The helmer of 'The Howling' and 'Gremlins' is still crafting terror with a hefty side of humor..

With his latest film “The Hole,” director Joe Dante’s inviting you to follow him down into a shadowy world where you never quite know what’s going to happen.

Dante began his career as one of the wave of a then-emerging generation filmmakers – Steven Spielberg, George Lucas, John Landis and Joe Johnston and Tim Burton among them – who grew up voraciously consuming a massive diet of movies, TV shows, cartoons and comics both good and endearingly bad. Dante distinguished himself with an approach to movie-making that was both deeply reverential and wildly irreverent at the same time, resulting in a string of movie hits that remain fondly remembered, including “Piranha,” “The Howling,” “Gremlins,” “Explorers,” “Innerspace” and “The ‘Burbs.”

With “The Hole,” which made its debut on video-on-demand and home video Oct. 2, Dante demonstrates that the new kid has become a master of genre storytelling, deftly mixing young suburban angst and the terror of the unexpected, flavored with a twist of mischievous humor.

This film is a little different than some of your prior work, but also right in keeping with it as well. What put the project on your radar?

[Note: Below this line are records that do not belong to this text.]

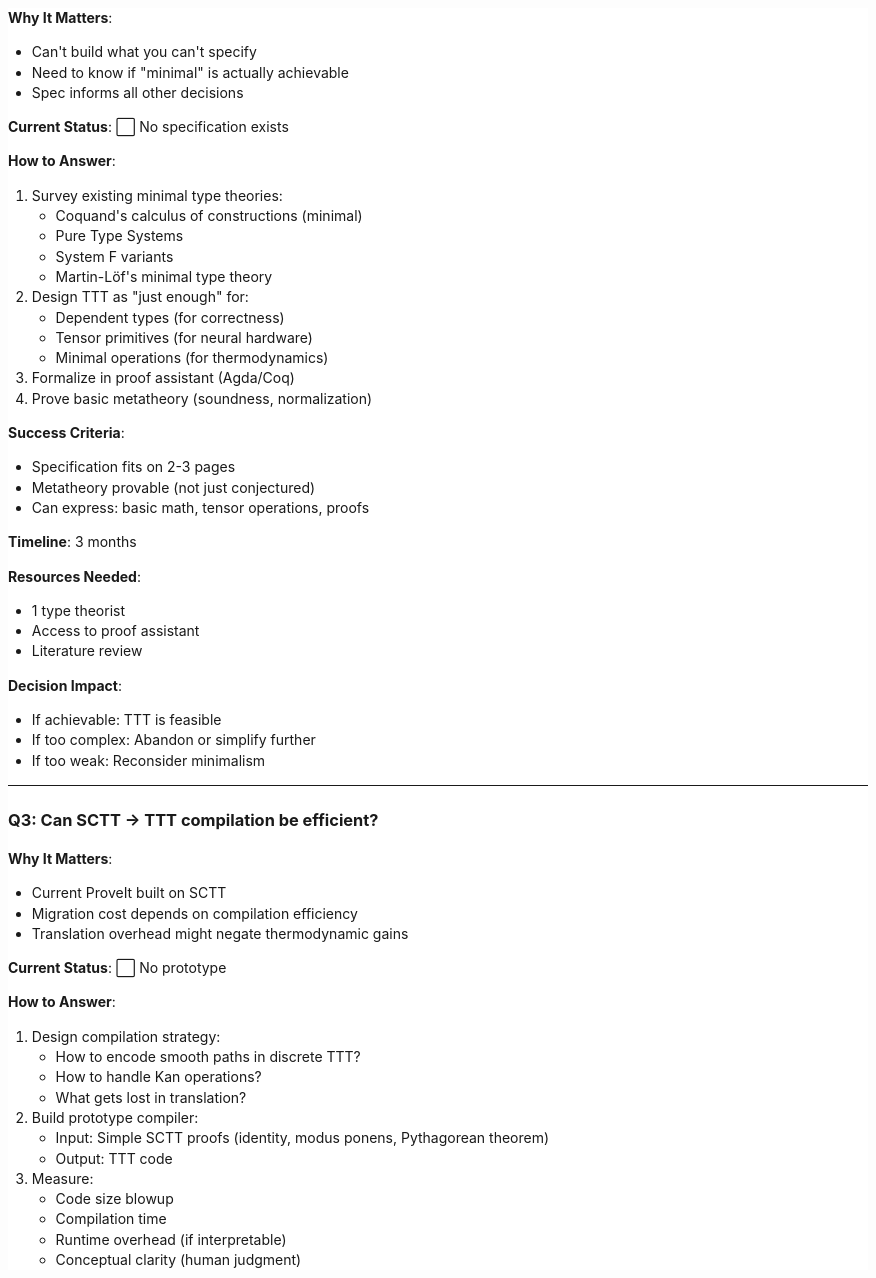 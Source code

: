 **Why It Matters**:
- Can't build what you can't specify
- Need to know if "minimal" is actually achievable
- Spec informs all other decisions

**Current Status**: ⬜ No specification exists

**How to Answer**:
1. Survey existing minimal type theories:
   - Coquand's calculus of constructions (minimal)
   - Pure Type Systems
   - System F variants
   - Martin-Löf's minimal type theory
2. Design TTT as "just enough" for:
   - Dependent types (for correctness)
   - Tensor primitives (for neural hardware)
   - Minimal operations (for thermodynamics)
3. Formalize in proof assistant (Agda/Coq)
4. Prove basic metatheory (soundness, normalization)

**Success Criteria**:
- Specification fits on 2-3 pages
- Metatheory provable (not just conjectured)
- Can express: basic math, tensor operations, proofs

**Timeline**: 3 months

**Resources Needed**:
- 1 type theorist
- Access to proof assistant
- Literature review

**Decision Impact**:
- If achievable: TTT is feasible
- If too complex: Abandon or simplify further
- If too weak: Reconsider minimalism

---

### Q3: Can SCTT → TTT compilation be efficient?

**Why It Matters**:
- Current ProveIt built on SCTT
- Migration cost depends on compilation efficiency
- Translation overhead might negate thermodynamic gains

**Current Status**: ⬜ No prototype

**How to Answer**:
1. Design compilation strategy:
   - How to encode smooth paths in discrete TTT?
   - How to handle Kan operations?
   - What gets lost in translation?
2. Build prototype compiler:
   - Input: Simple SCTT proofs (identity, modus ponens, Pythagorean theorem)
   - Output: TTT code
3. Measure:
   - Code size blowup
   - Compilation time
   - Runtime overhead (if interpretable)
   - Conceptual clarity (human judgment)
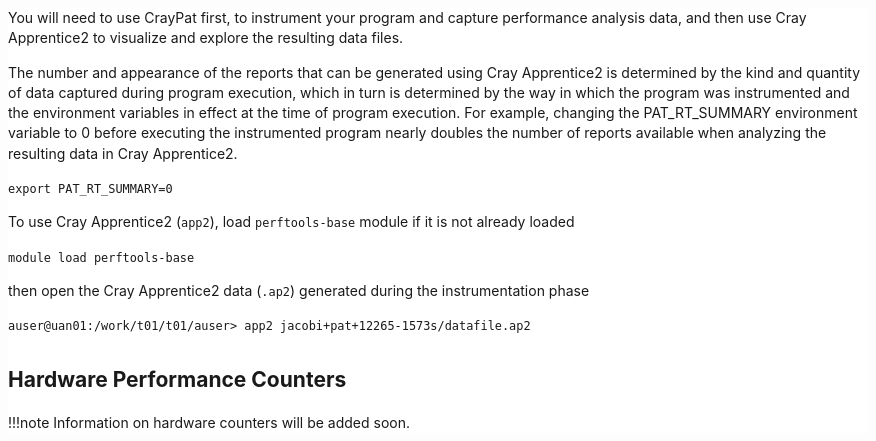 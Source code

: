You will need to use CrayPat first, to instrument your program and
capture performance analysis data, and then use Cray Apprentice2 to
visualize and explore the resulting data files.

The number and appearance of the reports that can be generated using
Cray Apprentice2 is determined by the kind and quantity of data captured
during program execution, which in turn is determined by the way in
which the program was instrumented and the environment variables in
effect at the time of program execution. For example, changing the
PAT\_RT\_SUMMARY environment variable to 0 before executing the
instrumented program nearly doubles the number of reports available when
analyzing the resulting data in Cray Apprentice2.

    export PAT_RT_SUMMARY=0

To use Cray Apprentice2 (`app2`), load `perftools-base` module if it is
not already loaded

    module load perftools-base

then open the Cray Apprentice2 data (`.ap2`) generated during the
instrumentation phase

    auser@uan01:/work/t01/t01/auser> app2 jacobi+pat+12265-1573s/datafile.ap2

## Hardware Performance Counters

!!!note
   Information on hardware counters will be added soon.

Well, it'd been offered to me and I'd been looking for a job – as I often am – and it wasn't like the other horror scripts that I usually get. It was very well-written. The characters were people that spoke like real kids, and I thought I knew where the script was going and then it didn't go there. It went somewhere else. That's what sort of sold me. I thought, 'Well, this is not a remake of “The Gate.” It's actually something a little more offbeat than that'

What differentiates the kind of horror that you want to work on, as opposed to many things that show up on your doorstep?

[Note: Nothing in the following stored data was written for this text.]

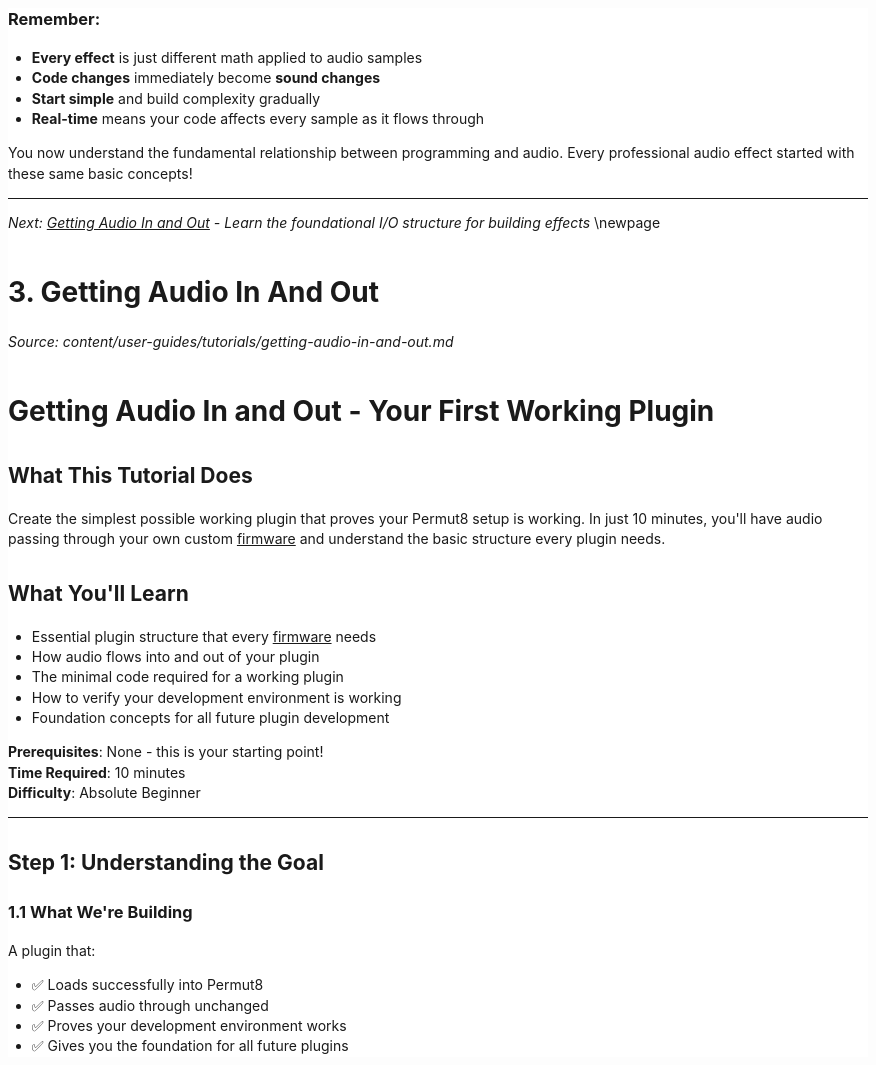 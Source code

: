 ### **Remember**: 
- **Every effect** is just different math applied to audio samples
- **Code changes** immediately become **sound changes**
- **Start simple** and build complexity gradually
- **Real-time** means your code affects every sample as it flows through

You now understand the fundamental relationship between programming and audio. Every professional audio effect started with these same basic concepts!

---

*Next: [Getting Audio In and Out](getting-audio-in-and-out.md) - Learn the foundational I/O structure for building effects*
\newpage


# 3. Getting Audio In And Out

*Source: content/user-guides/tutorials/getting-audio-in-and-out.md*

# Getting Audio In and Out - Your First Working Plugin

## What This Tutorial Does
Create the simplest possible working plugin that proves your Permut8 setup is working. In just 10 minutes, you'll have audio passing through your own custom [firmware](#firmware) and understand the basic structure every plugin needs.

## What You'll Learn
- Essential plugin structure that every [firmware](#firmware) needs
- How audio flows into and out of your plugin
- The minimal code required for a working plugin
- How to verify your development environment is working
- Foundation concepts for all future plugin development

**Prerequisites**: None - this is your starting point!  
**Time Required**: 10 minutes  
**Difficulty**: Absolute Beginner

---

## Step 1: Understanding the Goal

### 1.1 What We're Building
A plugin that:
- ✅ Loads successfully into Permut8
- ✅ Passes audio through unchanged
- ✅ Proves your development environment works
- ✅ Gives you the foundation for all future plugins
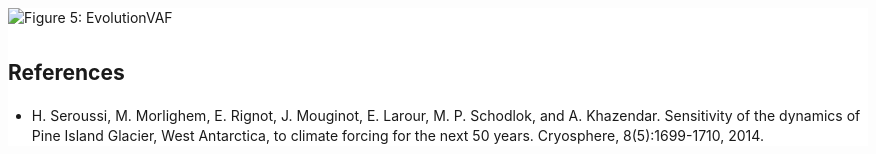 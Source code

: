 <div style="display:flow-root"><img style="float:left;width:100.00%" src="/assets/img/using-issm/tutorials/pigsensitivity/EvolutionVAF.png" alt="Figure 5: EvolutionVAF"></div>

## References
- H. Seroussi, M. Morlighem, E. Rignot, J. Mouginot, E. Larour, M. P. Schodlok,
   and A. Khazendar.
 Sensitivity of the dynamics of Pine Island Glacier, West
   Antarctica, to climate forcing for the next 50 years.
 Cryosphere, 8(5):1699-1710, 2014.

I try not to make anything I wouldn't go see, and I'm not a big fan of chop-off-your-hands and that type of thing. I've seen plenty of those, and they're fine. I think it's a kind of dead end. I think if you see 'Cabin in the Woods,' which was on the shelf almost as long as mine, that's a movie that really takes a step forward in that it gives the fans what they want, but it puts the movie in a different context and actually comments on the kinds of movies today.

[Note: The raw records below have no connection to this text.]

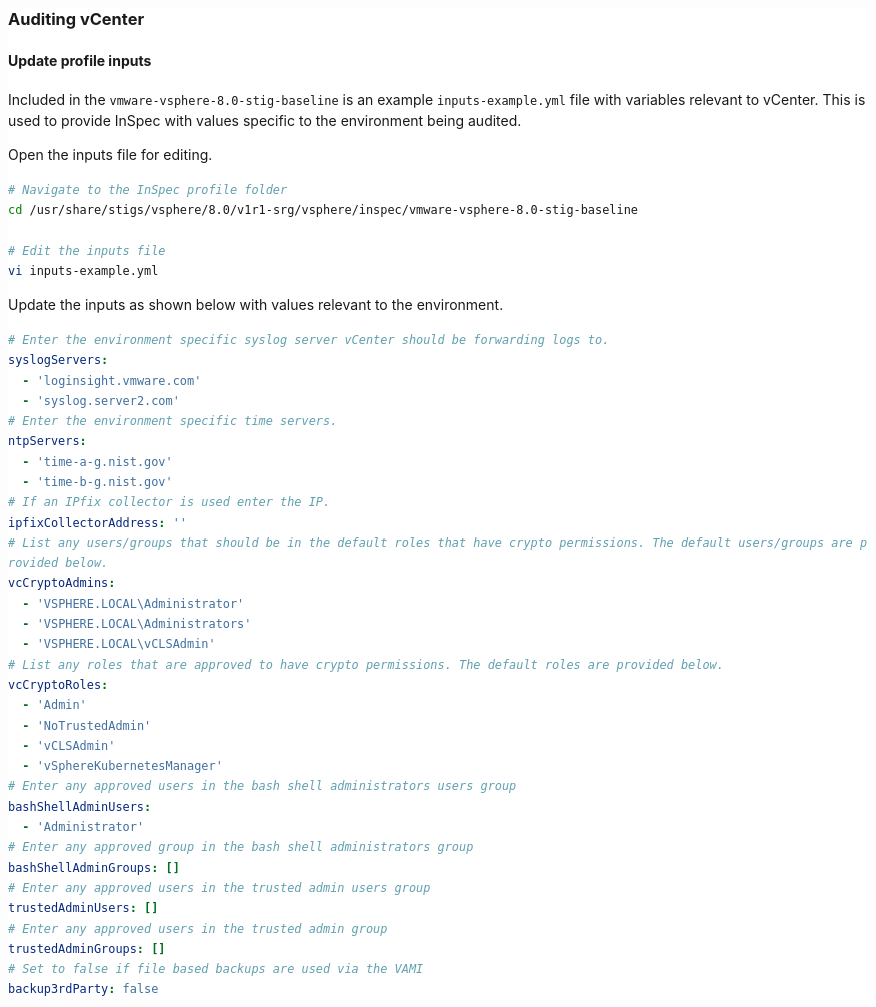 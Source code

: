 ### Auditing vCenter
#### Update profile inputs
Included in the `vmware-vsphere-8.0-stig-baseline` is an example `inputs-example.yml` file with variables relevant to vCenter.  This is used to provide InSpec with values specific to the environment being audited.

Open the inputs file for editing.

```bash
# Navigate to the InSpec profile folder
cd /usr/share/stigs/vsphere/8.0/v1r1-srg/vsphere/inspec/vmware-vsphere-8.0-stig-baseline

# Edit the inputs file
vi inputs-example.yml
```

Update the inputs as shown below with values relevant to the environment.

```yml
# Enter the environment specific syslog server vCenter should be forwarding logs to.
syslogServers:
  - 'loginsight.vmware.com'
  - 'syslog.server2.com'
# Enter the environment specific time servers.
ntpServers:
  - 'time-a-g.nist.gov'
  - 'time-b-g.nist.gov'
# If an IPfix collector is used enter the IP.
ipfixCollectorAddress: ''
# List any users/groups that should be in the default roles that have crypto permissions. The default users/groups are provided below.
vcCryptoAdmins:
  - 'VSPHERE.LOCAL\Administrator'
  - 'VSPHERE.LOCAL\Administrators'
  - 'VSPHERE.LOCAL\vCLSAdmin'
# List any roles that are approved to have crypto permissions. The default roles are provided below.
vcCryptoRoles:
  - 'Admin'
  - 'NoTrustedAdmin'
  - 'vCLSAdmin'
  - 'vSphereKubernetesManager'
# Enter any approved users in the bash shell administrators users group
bashShellAdminUsers:
  - 'Administrator'
# Enter any approved group in the bash shell administrators group
bashShellAdminGroups: []
# Enter any approved users in the trusted admin users group
trustedAdminUsers: []
# Enter any approved users in the trusted admin group
trustedAdminGroups: []
# Set to false if file based backups are used via the VAMI
backup3rdParty: false
```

You have a particular knack for blending the everyday with extraordinary horror circumstances. What things did you do to achieve that with 'The Hole'?

Well, I think that horror movies are essentially absurd anyway, and A) they need humor because if you don't put humor in them, the audience will find it in the wrong place, and B) I think that you have to contrast the horror with something normal. ... I like to try to keep people off balance a little bit, and in this movie, it starts off with a dysfunctional family – you can’t have an indie movie without a dysfunctional family – and then as it develops, it's about your worst fears, and each of their worst fears are obviously personal to them. So, we have three major acts and three different stories of fear.

As someone who’s been quite a student of filmmaking techniques, how was designing this film for 3-D, and what do you like about what's happening currently in 3-D in context to the historical version of the effect?

I'm old enough to have seen these 3-D movies in the theater when I was a kid, and I always loved 3-D, even Viewmasters – I couldn’t get enough of those. My favorite 3-D movie is 'Dial M For Murder,' Hitchcock's murder mystery that didn’t even get released in 3-D, though it was shot in 3-D. The use of space in that is really quite remarkable, and that's sort of my template. That's the one I always go to when I have a problem, and of course that technique, 3-D on film, was always very flawed because there was so much jitter in the projector and jitter in the camera. The guys had to try to focus it, and it was just difficult to make work. But now, with today's digital system all those problems are gone and you really can get a remarkable image out of it…I think 3-D is an art form and when done correctly, I think, can really enhance a movie.

 

Where do you want to go, moving forward? What kinds of films do you want to make and what challenges are you looking for?

Every movie is different, and I’ve just watched the technology change since I started in the business from 1975 to now. We don't even shoot on film anymore. And I think the movies as I knew them, this twentieth century art form called movies, went away with the 20th century. Now that we're in a new century it's becoming a new art form. No one knows exactly what it is and where it's going, or how it's going to be delivered or who it's going to be made for. But it's an exciting time to be in the movie business and it's also kind of a terrifying time, because no one really knows exactly where it's going and there's a lot of fear.

Have your successes allowed you to sort of continue to march to the beat of your own drum and do things how you want to do them, or have you had to adapt to certain things?

Well, we all have to adapt. I think the ability to impose your own personality on a project is limited by how expensive the movie is. Obviously, the more expensive it is the more the people with the money behind it would like it to be homogenous, so you end up losing some of the personal touches and rough edges and that kind of thing. So, I've become more comfortable in the indie world, where budgets aren't so high and the scrutiny is not so extreme.

Is 'Gremlins' a franchise that you'd have an interest in revisiting at any point?

I think I'd be interested. I don't somehow think that's the way it's going to be. I don’t think there’s going to be a ‘Gremlins 3’ with the same characters and continuing that story. It’s probably going to be re-imagined – it will probably be revamped and they’ll start over.